YOUR GOAL
Restate word for word the line containing "Time**: 12 hours" and every following line in the material below, up to and including the last one.

RECORDS TO USE
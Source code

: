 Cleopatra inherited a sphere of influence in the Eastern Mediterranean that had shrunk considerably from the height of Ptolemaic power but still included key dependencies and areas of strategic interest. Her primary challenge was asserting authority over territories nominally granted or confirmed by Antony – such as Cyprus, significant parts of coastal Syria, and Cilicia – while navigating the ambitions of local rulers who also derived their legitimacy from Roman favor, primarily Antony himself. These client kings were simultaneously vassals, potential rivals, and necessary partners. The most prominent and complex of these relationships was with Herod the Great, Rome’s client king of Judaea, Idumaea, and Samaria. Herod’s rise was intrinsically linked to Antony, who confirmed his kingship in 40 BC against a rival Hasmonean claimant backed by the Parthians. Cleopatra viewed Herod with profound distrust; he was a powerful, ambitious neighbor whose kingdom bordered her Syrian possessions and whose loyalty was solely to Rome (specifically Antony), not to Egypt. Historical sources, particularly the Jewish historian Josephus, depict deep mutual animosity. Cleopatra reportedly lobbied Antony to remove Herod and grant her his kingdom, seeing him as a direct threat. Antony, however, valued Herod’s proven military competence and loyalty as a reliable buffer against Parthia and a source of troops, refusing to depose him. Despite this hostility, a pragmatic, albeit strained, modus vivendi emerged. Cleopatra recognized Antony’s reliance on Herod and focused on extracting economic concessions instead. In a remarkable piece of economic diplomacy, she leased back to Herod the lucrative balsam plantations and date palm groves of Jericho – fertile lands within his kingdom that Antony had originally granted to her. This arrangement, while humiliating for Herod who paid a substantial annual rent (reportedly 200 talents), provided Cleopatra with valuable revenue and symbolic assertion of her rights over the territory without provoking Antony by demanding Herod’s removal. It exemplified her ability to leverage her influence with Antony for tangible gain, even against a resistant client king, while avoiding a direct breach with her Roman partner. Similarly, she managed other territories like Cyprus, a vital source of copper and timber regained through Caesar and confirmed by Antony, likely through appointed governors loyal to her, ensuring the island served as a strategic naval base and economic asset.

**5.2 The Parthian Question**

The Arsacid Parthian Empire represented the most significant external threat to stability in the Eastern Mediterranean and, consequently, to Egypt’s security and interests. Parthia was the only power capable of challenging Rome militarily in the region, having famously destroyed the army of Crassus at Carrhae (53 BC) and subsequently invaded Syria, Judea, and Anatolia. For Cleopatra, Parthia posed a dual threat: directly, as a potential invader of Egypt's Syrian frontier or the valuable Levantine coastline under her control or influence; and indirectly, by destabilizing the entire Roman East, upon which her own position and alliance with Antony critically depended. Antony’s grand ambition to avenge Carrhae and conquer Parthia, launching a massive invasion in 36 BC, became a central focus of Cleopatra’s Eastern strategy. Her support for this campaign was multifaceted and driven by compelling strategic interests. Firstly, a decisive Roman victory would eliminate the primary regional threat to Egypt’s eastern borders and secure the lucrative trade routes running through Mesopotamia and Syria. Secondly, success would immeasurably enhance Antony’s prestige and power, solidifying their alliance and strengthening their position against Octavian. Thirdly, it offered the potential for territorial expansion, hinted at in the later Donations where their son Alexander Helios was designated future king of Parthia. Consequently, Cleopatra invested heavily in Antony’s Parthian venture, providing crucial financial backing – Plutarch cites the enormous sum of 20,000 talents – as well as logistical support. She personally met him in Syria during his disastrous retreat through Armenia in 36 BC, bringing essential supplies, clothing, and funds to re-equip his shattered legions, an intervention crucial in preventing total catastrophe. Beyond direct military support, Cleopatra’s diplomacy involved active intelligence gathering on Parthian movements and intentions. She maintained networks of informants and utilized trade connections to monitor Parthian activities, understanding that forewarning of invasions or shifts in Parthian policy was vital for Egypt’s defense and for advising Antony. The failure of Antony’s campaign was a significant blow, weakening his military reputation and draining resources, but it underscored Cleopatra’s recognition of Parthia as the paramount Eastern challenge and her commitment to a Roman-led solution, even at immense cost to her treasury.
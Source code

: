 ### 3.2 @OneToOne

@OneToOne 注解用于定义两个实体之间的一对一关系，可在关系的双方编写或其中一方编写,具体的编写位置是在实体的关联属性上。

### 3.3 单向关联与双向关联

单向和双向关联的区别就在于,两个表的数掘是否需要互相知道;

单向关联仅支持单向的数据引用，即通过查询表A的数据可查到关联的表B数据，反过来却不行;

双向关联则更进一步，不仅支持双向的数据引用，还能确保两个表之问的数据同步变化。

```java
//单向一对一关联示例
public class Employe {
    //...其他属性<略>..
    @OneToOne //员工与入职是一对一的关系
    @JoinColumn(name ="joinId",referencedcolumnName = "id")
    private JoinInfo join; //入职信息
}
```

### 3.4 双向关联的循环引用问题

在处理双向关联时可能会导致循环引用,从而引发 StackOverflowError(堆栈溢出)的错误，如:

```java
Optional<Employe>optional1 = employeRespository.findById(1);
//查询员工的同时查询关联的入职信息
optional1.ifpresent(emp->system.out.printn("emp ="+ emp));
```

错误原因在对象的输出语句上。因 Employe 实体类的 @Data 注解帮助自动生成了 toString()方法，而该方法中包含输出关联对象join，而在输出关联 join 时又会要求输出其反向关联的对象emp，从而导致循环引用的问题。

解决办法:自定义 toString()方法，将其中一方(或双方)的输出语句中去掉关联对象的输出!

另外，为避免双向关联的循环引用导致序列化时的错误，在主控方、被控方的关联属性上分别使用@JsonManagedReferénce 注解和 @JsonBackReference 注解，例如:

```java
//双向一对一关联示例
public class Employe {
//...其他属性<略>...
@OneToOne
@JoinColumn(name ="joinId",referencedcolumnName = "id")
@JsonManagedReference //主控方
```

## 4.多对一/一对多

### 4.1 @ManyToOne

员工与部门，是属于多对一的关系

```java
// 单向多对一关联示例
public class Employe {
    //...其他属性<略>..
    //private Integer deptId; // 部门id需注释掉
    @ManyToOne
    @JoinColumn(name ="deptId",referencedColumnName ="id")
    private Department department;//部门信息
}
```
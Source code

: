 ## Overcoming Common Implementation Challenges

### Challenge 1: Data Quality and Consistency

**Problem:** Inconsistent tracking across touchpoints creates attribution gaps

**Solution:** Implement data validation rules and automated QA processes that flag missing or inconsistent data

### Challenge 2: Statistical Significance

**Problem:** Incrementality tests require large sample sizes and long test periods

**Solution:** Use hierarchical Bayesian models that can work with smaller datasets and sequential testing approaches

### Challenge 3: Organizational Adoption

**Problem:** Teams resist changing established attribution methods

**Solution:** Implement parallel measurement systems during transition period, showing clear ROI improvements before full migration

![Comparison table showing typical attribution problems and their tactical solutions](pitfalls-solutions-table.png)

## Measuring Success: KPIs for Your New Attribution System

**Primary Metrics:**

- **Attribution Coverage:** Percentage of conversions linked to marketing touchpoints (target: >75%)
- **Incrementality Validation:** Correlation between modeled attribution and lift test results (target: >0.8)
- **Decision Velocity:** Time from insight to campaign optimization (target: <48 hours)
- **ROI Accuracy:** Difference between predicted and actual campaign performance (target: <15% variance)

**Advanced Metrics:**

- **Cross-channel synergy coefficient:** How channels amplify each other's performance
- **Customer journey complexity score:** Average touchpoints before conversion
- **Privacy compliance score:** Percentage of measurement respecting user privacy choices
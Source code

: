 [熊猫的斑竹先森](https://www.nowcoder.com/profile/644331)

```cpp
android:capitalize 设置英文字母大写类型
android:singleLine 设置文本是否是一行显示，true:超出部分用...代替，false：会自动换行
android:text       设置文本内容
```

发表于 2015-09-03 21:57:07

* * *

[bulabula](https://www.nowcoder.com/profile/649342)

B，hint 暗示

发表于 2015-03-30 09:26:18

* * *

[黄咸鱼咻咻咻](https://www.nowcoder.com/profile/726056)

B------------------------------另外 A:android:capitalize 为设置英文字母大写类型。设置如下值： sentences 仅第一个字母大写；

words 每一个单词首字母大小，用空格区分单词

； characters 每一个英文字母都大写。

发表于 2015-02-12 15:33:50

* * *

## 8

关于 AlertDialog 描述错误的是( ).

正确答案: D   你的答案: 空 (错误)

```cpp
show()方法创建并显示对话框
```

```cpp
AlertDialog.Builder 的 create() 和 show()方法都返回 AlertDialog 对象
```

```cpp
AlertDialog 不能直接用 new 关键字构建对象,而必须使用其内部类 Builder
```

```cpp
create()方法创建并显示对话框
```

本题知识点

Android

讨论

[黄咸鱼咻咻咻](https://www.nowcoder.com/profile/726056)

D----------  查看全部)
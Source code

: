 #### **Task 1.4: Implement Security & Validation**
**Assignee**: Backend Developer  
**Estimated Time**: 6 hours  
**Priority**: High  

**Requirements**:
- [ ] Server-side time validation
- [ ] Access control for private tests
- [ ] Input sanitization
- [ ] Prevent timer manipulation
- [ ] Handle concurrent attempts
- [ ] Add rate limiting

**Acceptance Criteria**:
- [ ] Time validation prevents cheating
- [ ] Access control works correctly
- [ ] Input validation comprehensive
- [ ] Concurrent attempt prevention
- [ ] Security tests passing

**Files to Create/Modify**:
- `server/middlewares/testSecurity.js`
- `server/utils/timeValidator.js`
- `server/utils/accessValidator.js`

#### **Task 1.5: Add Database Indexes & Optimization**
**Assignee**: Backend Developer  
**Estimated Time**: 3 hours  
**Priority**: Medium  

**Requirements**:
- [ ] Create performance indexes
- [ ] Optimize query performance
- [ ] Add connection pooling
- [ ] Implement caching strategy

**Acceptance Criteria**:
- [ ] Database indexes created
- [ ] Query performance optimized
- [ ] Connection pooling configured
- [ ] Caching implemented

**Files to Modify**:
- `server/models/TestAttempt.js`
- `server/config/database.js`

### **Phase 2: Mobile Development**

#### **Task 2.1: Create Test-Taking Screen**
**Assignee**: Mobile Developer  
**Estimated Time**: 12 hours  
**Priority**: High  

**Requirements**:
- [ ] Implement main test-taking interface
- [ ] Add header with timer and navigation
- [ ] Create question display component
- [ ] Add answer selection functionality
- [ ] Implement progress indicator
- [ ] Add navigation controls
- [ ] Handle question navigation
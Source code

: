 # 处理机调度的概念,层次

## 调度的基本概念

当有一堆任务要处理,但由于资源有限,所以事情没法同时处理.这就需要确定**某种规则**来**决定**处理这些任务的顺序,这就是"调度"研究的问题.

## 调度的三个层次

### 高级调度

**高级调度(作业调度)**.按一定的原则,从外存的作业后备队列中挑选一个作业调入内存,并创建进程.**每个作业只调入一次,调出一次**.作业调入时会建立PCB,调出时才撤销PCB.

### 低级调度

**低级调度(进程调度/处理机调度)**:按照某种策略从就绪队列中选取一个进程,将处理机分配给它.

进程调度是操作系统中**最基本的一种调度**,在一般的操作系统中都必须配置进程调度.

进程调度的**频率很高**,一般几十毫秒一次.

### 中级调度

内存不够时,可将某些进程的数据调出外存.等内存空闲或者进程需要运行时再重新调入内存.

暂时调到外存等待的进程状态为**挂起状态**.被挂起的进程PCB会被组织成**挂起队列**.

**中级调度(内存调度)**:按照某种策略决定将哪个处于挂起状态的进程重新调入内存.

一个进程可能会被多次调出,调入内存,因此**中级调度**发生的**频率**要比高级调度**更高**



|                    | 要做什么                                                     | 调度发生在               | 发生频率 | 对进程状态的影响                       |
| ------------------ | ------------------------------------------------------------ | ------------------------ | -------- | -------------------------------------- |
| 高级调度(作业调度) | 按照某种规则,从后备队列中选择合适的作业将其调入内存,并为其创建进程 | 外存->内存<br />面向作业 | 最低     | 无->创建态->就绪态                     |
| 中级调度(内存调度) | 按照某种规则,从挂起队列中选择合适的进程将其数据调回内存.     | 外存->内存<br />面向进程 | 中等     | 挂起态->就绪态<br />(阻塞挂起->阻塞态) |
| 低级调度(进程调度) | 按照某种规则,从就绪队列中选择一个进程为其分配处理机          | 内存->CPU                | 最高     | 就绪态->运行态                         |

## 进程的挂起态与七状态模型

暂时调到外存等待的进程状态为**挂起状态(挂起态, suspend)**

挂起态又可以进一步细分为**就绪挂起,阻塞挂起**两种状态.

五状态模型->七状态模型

ANSWER TO THE PROBLEM
**Estimated Time**: 12 hours  
**Priority**: High  

**Requirements**:
- [ ] Implement main test-taking interface
- [ ] Add header with timer and navigation
- [ ] Create question display component
- [ ] Add answer selection functionality
- [ ] Implement progress indicator
- [ ] Add navigation controls
- [ ] Handle question navigation
Source code

: # 处理机调度的概念,层次

## 调度的基本概念

当有一堆任务要处理,但由于资源有限,所以事情没法同时处理.这就需要确定**某种规则**来**决定**处理这些任务的顺序,这就是"调度"研究的问题.

## 调度的三个层次

### 高级调度

**高级调度(作业调度)**.按一定的原则,从外存的作业后备队列中挑选一个作业调入内存,并创建进程.**每个作业只调入一次,调出一次**.作业调入时会建立PCB,调出时才撤销PCB.

### 低级调度

**低级调度(进程调度/处理机调度)**:按照某种策略从就绪队列中选取一个进程,将处理机分配给它.

进程调度是操作系统中**最基本的一种调度**,在一般的操作系统中都必须配置进程调度.

进程调度的**频率很高**,一般几十毫秒一次.

### 中级调度

内存不够时,可将某些进程的数据调出外存.等内存空闲或者进程需要运行时再重新调入内存.

暂时调到外存等待的进程状态为**挂起状态**.被挂起的进程PCB会被组织成**挂起队列**.

**中级调度(内存调度)**:按照某种策略决定将哪个处于挂起状态的进程重新调入内存.

一个进程可能会被多次调出,调入内存,因此**中级调度**发生的**频率**要比高级调度**更高**



|                    | 要做什么                                                     | 调度发生在               | 发生频率 | 对进程状态的影响                       |
| ------------------ | ------------------------------------------------------------ | ------------------------ | -------- | -------------------------------------- |
| 高级调度(作业调度) | 按照某种规则,从后备队列中选择合适的作业将其调入内存,并为其创建进程 | 外存->内存<br />面向作业 | 最低     | 无->创建态->就绪态                     |
| 中级调度(内存调度) | 按照某种规则,从挂起队列中选择合适的进程将其数据调回内存.     | 外存->内存<br />面向进程 | 中等     | 挂起态->就绪态<br />(阻塞挂起->阻塞态) |
| 低级调度(进程调度) | 按照某种规则,从就绪队列中选择一个进程为其分配处理机          | 内存->CPU                | 最高     | 就绪态->运行态                         |

## 进程的挂起态与七状态模型

暂时调到外存等待的进程状态为**挂起状态(挂起态, suspend)**

挂起态又可以进一步细分为**就绪挂起,阻塞挂起**两种状态.

五状态模型->七状态模型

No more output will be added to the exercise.